The effect of organic additives in electrodeposition of Co from deep eutectic solvents

 Department of Chemistry, Faculty of Science and Health, Koya University, KOY45 Kurdistan Region, Iraq
Received: , Accepted: ,
© The Author(s) 2021
Disclaimer:
This article was originally published by Elsevier and was migrated to Scientific Scholar after the change of Publisher.

Abstract

A range of organic/ inorganic additives have traditionally been added to electroplating solutions to improve brightness and encourage levelling. A limited number of studies have shown that some brighteners function in ionic liquids. In this study the effect of four additives; nicotinic acid (NA), methyl nicotinate (MN), 5,5-dimethyl hydantoin (DMH) and boric acid (BH), have been measured on the electrodeposition of cobalt in the 1choline chloride (ChCl): 2 ethylene glycol (EG) based deep eutectic solvent (DES). In general the addition of these additives causes the deposition potential of Co to be shifted to more negative over-potentials. No apparent change in speciation and coordination environment around the CoII centre was observed. The surface morphology was significantly changed by the addition of each of the additives, suggesting that they function by modifying the double layer. The nucleation and growth mechanism of Co deposition was found to change in the presence of these additives.

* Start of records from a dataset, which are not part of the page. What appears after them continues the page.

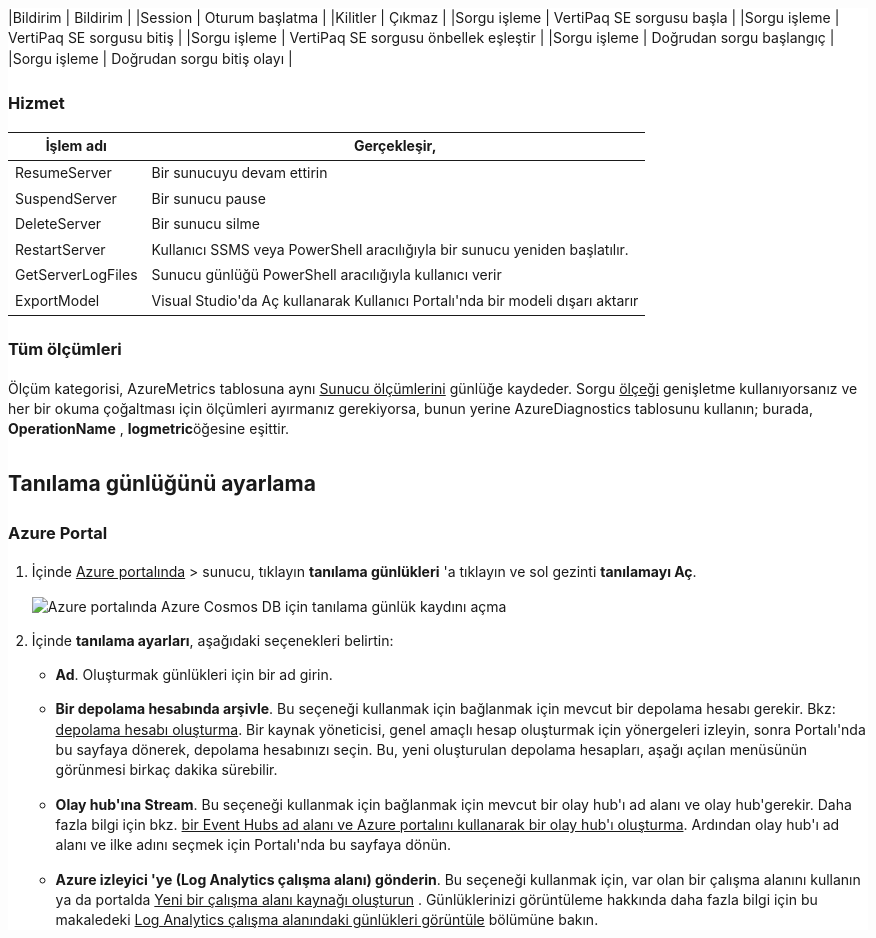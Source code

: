 |Bildirim     |    Bildirim     |
|Session     |  Oturum başlatma       |
|Kilitler    |  Çıkmaz       |
|Sorgu işleme     |   VertiPaq SE sorgusu başla      |
|Sorgu işleme     |   VertiPaq SE sorgusu bitiş      |
|Sorgu işleme     |   VertiPaq SE sorgusu önbellek eşleştir      |
|Sorgu işleme     |   Doğrudan sorgu başlangıç      |
|Sorgu işleme     |  Doğrudan sorgu bitiş olayı       |

### <a name="service"></a>Hizmet

|İşlem adı  |Gerçekleşir,  |
|---------|---------|
|ResumeServer     |    Bir sunucuyu devam ettirin     |
|SuspendServer    |   Bir sunucu pause      |
|DeleteServer     |    Bir sunucu silme     |
|RestartServer    |     Kullanıcı SSMS veya PowerShell aracılığıyla bir sunucu yeniden başlatılır.    |
|GetServerLogFiles    |    Sunucu günlüğü PowerShell aracılığıyla kullanıcı verir     |
|ExportModel     |   Visual Studio'da Aç kullanarak Kullanıcı Portalı'nda bir modeli dışarı aktarır     |

### <a name="all-metrics"></a>Tüm ölçümleri

Ölçüm kategorisi, AzureMetrics tablosuna aynı [Sunucu ölçümlerini](analysis-services-monitor.md#server-metrics) günlüğe kaydeder. Sorgu [ölçeği](analysis-services-scale-out.md) genişletme kullanıyorsanız ve her bir okuma çoğaltması için ölçümleri ayırmanız gerekiyorsa, bunun yerine AzureDiagnostics tablosunu kullanın; burada, **OperationName** , **logmetric**öğesine eşittir.

## <a name="setup-diagnostics-logging"></a>Tanılama günlüğünü ayarlama

### <a name="azure-portal"></a>Azure Portal

1. İçinde [Azure portalında](https://portal.azure.com) > sunucu, tıklayın **tanılama günlükleri** 'a tıklayın ve sol gezinti **tanılamayı Aç**.

    ![Azure portalında Azure Cosmos DB için tanılama günlük kaydını açma](./media/analysis-services-logging/aas-logging-turn-on-diagnostics.png)

2. İçinde **tanılama ayarları**, aşağıdaki seçenekleri belirtin: 

    * **Ad**. Oluşturmak günlükleri için bir ad girin.

    * **Bir depolama hesabında arşivle**. Bu seçeneği kullanmak için bağlanmak için mevcut bir depolama hesabı gerekir. Bkz: [depolama hesabı oluşturma](../storage/common/storage-create-storage-account.md). Bir kaynak yöneticisi, genel amaçlı hesap oluşturmak için yönergeleri izleyin, sonra Portalı'nda bu sayfaya dönerek, depolama hesabınızı seçin. Bu, yeni oluşturulan depolama hesapları, aşağı açılan menüsünün görünmesi birkaç dakika sürebilir.
    * **Olay hub'ına Stream**. Bu seçeneği kullanmak için bağlanmak için mevcut bir olay hub'ı ad alanı ve olay hub'gerekir. Daha fazla bilgi için bkz. [bir Event Hubs ad alanı ve Azure portalını kullanarak bir olay hub'ı oluşturma](../event-hubs/event-hubs-create.md). Ardından olay hub'ı ad alanı ve ilke adını seçmek için Portalı'nda bu sayfaya dönün.
    * **Azure izleyici 'ye (Log Analytics çalışma alanı) gönderin**. Bu seçeneği kullanmak için, var olan bir çalışma alanını kullanın ya da portalda [Yeni bir çalışma alanı kaynağı oluşturun](../azure-monitor/learn/quick-create-workspace.md) . Günlüklerinizi görüntüleme hakkında daha fazla bilgi için bu makaledeki [Log Analytics çalışma alanındaki günlükleri görüntüle](#view-logs-in-log-analytics-workspace) bölümüne bakın.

Flat, shiny and high uniform cobalt layers were obtained with the additives whereas in their absence the deposit was black and dull. The additives significantly increased the hardness of the cobalt deposit and this was shown to be related to the crystal structure of the deposit which was determined using XRD.

Keywords

Electroplating
Cobalt
Deep eutectic solvents
Additives
1

1 Introduction

Both electrodeposition and electropolishing processes possess important aspect industrially (Abbott et al., 2013; Abbott et al., 2015a,b; Karim et al., 2018; Karim, 2021). The electrodeposition of cobalt as film on a substrate enables surface resistant and has plausible magnetic property (Al-Esary, 2017). The electrodeposition can be carried out from aqueous solutions but the narrow electrochemical potential window of water complicates the process. However, ionic liquids (ILs) and DESs have recently been extensively used in metal finishing processes (Karim, 2016). The influence of temperature on electrodeposition of cobalt was carried out in urea-choline chloride mixture (Li et al., 2014).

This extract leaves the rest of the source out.